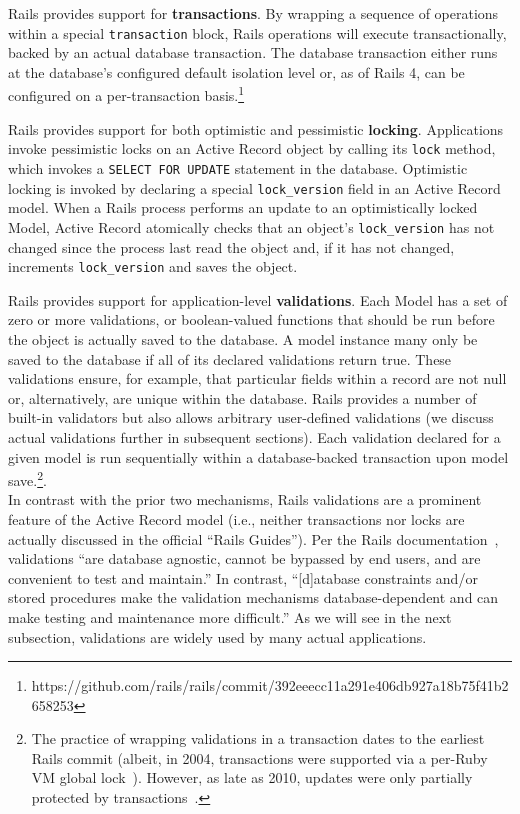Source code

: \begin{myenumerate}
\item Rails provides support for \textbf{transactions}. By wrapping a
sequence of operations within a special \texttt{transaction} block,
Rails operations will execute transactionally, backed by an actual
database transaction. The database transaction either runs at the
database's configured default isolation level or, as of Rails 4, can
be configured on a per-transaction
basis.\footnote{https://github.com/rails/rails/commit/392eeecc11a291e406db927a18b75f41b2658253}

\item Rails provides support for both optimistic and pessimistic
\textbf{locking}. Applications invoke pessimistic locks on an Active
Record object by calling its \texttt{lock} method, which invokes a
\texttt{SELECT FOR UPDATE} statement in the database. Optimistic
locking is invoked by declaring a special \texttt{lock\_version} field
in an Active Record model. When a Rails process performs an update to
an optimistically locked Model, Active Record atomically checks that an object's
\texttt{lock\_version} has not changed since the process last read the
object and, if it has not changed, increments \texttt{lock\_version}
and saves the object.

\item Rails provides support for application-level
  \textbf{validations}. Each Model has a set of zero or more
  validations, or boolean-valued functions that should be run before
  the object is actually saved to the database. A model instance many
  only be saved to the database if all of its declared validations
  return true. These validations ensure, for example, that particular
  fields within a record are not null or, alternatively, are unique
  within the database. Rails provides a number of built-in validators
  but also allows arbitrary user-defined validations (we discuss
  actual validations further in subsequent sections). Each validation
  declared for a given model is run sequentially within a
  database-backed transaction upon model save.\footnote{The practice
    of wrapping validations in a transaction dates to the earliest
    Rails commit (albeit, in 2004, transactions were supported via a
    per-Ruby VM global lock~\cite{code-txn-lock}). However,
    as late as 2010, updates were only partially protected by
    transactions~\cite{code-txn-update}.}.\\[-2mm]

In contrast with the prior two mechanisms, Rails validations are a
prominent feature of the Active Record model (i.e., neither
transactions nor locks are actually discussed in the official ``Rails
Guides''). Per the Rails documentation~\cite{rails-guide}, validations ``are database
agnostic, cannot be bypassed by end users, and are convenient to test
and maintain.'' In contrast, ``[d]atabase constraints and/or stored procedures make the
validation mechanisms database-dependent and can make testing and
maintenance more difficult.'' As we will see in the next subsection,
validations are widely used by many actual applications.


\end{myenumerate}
○ ○ ○ ○
Exercise details:
Retype all the entries exactly; drop the pictures.

Exercise output:
Source code

: \begin{myenumerate}
\item Rails provides support for \textbf{transactions}. By wrapping a
sequence of operations within a special \texttt{transaction} block,
Rails operations will execute transactionally, backed by an actual
database transaction. The database transaction either runs at the
database's configured default isolation level or, as of Rails 4, can
be configured on a per-transaction
basis.\footnote{https://github.com/rails/rails/commit/392eeecc11a291e406db927a18b75f41b2658253}

\item Rails provides support for both optimistic and pessimistic
\textbf{locking}. Applications invoke pessimistic locks on an Active
Record object by calling its \texttt{lock} method, which invokes a
\texttt{SELECT FOR UPDATE} statement in the database. Optimistic
locking is invoked by declaring a special \texttt{lock\_version} field
in an Active Record model. When a Rails process performs an update to
an optimistically locked Model, Active Record atomically checks that an object's
\texttt{lock\_version} has not changed since the process last read the
object and, if it has not changed, increments \texttt{lock\_version}
and saves the object.

\item Rails provides support for application-level
  \textbf{validations}. Each Model has a set of zero or more
  validations, or boolean-valued functions that should be run before
  the object is actually saved to the database. A model instance many
  only be saved to the database if all of its declared validations
  return true. These validations ensure, for example, that particular
  fields within a record are not null or, alternatively, are unique
  within the database. Rails provides a number of built-in validators
  but also allows arbitrary user-defined validations (we discuss
  actual validations further in subsequent sections). Each validation
  declared for a given model is run sequentially within a
  database-backed transaction upon model save.\footnote{The practice
    of wrapping validations in a transaction dates to the earliest
    Rails commit (albeit, in 2004, transactions were supported via a
    per-Ruby VM global lock~\cite{code-txn-lock}). However,
    as late as 2010, updates were only partially protected by
    transactions~\cite{code-txn-update}.}.\\[-2mm]

In contrast with the prior two mechanisms, Rails validations are a
prominent feature of the Active Record model (i.e., neither
transactions nor locks are actually discussed in the official ``Rails
Guides''). Per the Rails documentation~\cite{rails-guide}, validations ``are database
agnostic, cannot be bypassed by end users, and are convenient to test
and maintain.'' In contrast, ``[d]atabase constraints and/or stored procedures make the
validation mechanisms database-dependent and can make testing and
maintenance more difficult.'' As we will see in the next subsection,
validations are widely used by many actual applications.


\end{myenumerate}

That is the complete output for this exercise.